I spent this week reflecting on the conferences I attended, framing out next steps in work I want to move forward and the shrugs shoulders emojis and deep meh reactions I often get. At the same time I have had great video and phone calls and emails with friends and colleagues in Canada, Australia, the UK, and the US, that again reminded me how lucky I am to have met the people I did. How incredible the reading group folk are that I see every two weeks, and how it is these kinds of deeply meaningful interactions that I have with folk that lead to the not one, not two, but three asks for collaborating on writing articles that I received this week. And these are articles that speak to my soul, things that I care about discussing and researching deeply, ideas that need to be out there to show the real holistic picture, and not just the positive shiny lets ignore what is really going on in the world.

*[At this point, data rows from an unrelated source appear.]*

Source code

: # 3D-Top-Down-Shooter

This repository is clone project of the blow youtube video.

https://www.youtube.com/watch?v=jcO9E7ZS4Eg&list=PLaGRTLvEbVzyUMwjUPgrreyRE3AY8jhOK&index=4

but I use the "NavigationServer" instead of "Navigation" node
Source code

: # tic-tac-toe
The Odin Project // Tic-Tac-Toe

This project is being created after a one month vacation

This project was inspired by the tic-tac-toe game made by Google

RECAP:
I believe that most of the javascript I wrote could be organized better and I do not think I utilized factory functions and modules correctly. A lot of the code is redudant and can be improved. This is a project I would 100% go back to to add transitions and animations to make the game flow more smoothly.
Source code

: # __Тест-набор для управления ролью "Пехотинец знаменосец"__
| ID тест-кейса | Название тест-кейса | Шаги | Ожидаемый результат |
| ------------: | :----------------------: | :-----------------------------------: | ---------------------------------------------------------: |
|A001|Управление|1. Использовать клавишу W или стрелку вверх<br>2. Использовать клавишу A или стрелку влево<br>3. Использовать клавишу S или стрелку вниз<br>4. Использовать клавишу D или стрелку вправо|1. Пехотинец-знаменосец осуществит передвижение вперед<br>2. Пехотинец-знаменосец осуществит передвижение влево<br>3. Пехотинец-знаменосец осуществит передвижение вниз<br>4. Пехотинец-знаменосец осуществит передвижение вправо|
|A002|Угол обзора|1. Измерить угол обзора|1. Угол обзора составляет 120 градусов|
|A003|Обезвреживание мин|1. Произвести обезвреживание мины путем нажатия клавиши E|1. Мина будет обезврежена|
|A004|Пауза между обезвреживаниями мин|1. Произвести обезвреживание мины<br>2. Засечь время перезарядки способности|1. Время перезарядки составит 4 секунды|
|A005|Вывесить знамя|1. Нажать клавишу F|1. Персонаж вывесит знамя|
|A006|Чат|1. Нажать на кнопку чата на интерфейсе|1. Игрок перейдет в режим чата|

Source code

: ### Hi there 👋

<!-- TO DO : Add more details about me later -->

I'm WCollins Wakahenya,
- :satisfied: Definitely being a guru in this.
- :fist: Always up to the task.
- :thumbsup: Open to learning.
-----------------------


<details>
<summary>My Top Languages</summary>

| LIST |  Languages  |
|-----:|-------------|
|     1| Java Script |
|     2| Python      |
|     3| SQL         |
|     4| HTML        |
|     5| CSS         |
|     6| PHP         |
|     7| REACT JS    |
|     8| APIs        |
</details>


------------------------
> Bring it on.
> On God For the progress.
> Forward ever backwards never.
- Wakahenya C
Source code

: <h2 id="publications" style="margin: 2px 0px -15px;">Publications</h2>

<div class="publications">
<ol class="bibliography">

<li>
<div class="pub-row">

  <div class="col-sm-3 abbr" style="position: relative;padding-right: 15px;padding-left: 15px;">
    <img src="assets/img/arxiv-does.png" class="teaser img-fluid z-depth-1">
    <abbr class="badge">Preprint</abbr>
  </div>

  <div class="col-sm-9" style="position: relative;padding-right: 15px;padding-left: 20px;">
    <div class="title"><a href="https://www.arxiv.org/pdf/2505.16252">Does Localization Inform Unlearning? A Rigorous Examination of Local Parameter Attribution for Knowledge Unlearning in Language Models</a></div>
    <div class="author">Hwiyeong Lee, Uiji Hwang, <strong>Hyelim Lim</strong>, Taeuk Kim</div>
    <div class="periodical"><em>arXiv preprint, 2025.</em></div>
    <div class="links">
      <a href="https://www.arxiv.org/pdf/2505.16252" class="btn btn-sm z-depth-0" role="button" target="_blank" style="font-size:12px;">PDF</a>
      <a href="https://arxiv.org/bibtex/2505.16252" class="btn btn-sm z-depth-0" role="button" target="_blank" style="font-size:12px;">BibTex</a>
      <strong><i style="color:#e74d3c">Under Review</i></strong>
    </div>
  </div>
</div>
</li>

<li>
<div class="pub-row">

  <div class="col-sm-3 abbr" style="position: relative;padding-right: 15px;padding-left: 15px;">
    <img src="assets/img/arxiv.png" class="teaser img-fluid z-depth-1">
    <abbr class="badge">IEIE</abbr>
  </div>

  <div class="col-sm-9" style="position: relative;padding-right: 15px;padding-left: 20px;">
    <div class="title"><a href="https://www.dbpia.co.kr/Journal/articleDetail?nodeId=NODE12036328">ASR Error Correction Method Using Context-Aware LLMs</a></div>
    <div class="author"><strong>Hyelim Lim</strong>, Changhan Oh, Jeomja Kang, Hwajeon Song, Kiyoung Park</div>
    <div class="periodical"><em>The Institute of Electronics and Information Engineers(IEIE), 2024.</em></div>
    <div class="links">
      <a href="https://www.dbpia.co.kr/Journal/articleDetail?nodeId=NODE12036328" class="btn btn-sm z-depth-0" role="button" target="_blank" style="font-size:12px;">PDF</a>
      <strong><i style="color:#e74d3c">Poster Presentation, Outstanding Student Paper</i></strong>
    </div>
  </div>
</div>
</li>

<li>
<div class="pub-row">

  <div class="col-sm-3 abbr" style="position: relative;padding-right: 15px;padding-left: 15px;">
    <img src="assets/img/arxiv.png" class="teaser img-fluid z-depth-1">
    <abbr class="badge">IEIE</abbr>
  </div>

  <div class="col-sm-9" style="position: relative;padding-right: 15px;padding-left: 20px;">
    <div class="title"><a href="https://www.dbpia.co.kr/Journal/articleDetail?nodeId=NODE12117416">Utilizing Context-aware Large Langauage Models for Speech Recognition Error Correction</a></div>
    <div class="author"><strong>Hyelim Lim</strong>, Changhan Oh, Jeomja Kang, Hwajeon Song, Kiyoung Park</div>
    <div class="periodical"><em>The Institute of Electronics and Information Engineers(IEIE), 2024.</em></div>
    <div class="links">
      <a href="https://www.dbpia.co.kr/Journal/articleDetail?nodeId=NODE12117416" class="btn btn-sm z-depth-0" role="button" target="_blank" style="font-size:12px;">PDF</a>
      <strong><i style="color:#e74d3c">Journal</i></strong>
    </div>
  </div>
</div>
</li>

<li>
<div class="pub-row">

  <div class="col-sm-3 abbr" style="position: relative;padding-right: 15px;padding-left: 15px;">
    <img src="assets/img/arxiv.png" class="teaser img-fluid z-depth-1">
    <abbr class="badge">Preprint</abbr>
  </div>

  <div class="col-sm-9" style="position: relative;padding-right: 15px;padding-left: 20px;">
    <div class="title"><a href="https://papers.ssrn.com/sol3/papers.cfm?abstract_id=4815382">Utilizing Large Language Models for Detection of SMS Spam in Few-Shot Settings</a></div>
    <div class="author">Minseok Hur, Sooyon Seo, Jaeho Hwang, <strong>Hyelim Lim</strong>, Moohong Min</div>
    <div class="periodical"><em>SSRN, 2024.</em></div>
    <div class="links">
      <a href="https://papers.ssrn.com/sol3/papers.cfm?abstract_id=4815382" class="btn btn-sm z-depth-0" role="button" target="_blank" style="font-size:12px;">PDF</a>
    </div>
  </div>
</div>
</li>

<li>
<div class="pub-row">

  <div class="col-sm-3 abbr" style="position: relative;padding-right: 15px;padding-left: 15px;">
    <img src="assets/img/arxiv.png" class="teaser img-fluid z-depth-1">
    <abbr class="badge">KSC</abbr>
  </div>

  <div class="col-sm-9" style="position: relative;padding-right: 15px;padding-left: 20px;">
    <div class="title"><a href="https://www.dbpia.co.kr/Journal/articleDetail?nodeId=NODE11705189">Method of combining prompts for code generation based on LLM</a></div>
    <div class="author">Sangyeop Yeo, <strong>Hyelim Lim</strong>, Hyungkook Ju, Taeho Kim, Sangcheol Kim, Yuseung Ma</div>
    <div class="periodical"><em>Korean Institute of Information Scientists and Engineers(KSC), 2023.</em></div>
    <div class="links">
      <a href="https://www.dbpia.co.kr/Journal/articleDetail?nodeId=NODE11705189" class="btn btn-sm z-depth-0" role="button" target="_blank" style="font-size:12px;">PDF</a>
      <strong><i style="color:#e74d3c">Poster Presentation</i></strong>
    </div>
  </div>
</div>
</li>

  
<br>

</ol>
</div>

If we say we want to support educators, and thus support learners, to address things like anxiety in institutions, the worry around pedagogical choices, and being supported in those choices, then we have to get really real about how trust and psychological safety needs to be a priority. Building trust is consistently showing up for folk in ways they need and are meaningful to them; it is deep listening and trying to put those supports in place which is often about resources, knowledge sharing, desiloing processes, and bringing more voices to the table -it is not gaslighting. And just to emphasize that most of the things in that last sentence that would actually build trust cost exactly zero dollars to put into place, before the bean counters come with their budget line red ink. We have to "live our teaching" to quote a great Maya Angelou video I saw the other day on Instagram, and right now it is performance and empty words. We have to stop with the empty praxis, because honestly, GenerativeAI is showing us what empty praxis actually gets us, and I worry every day about the future we are leaving in eduspace for those who come after because we refuse to pedagogically live the values we say we believe in.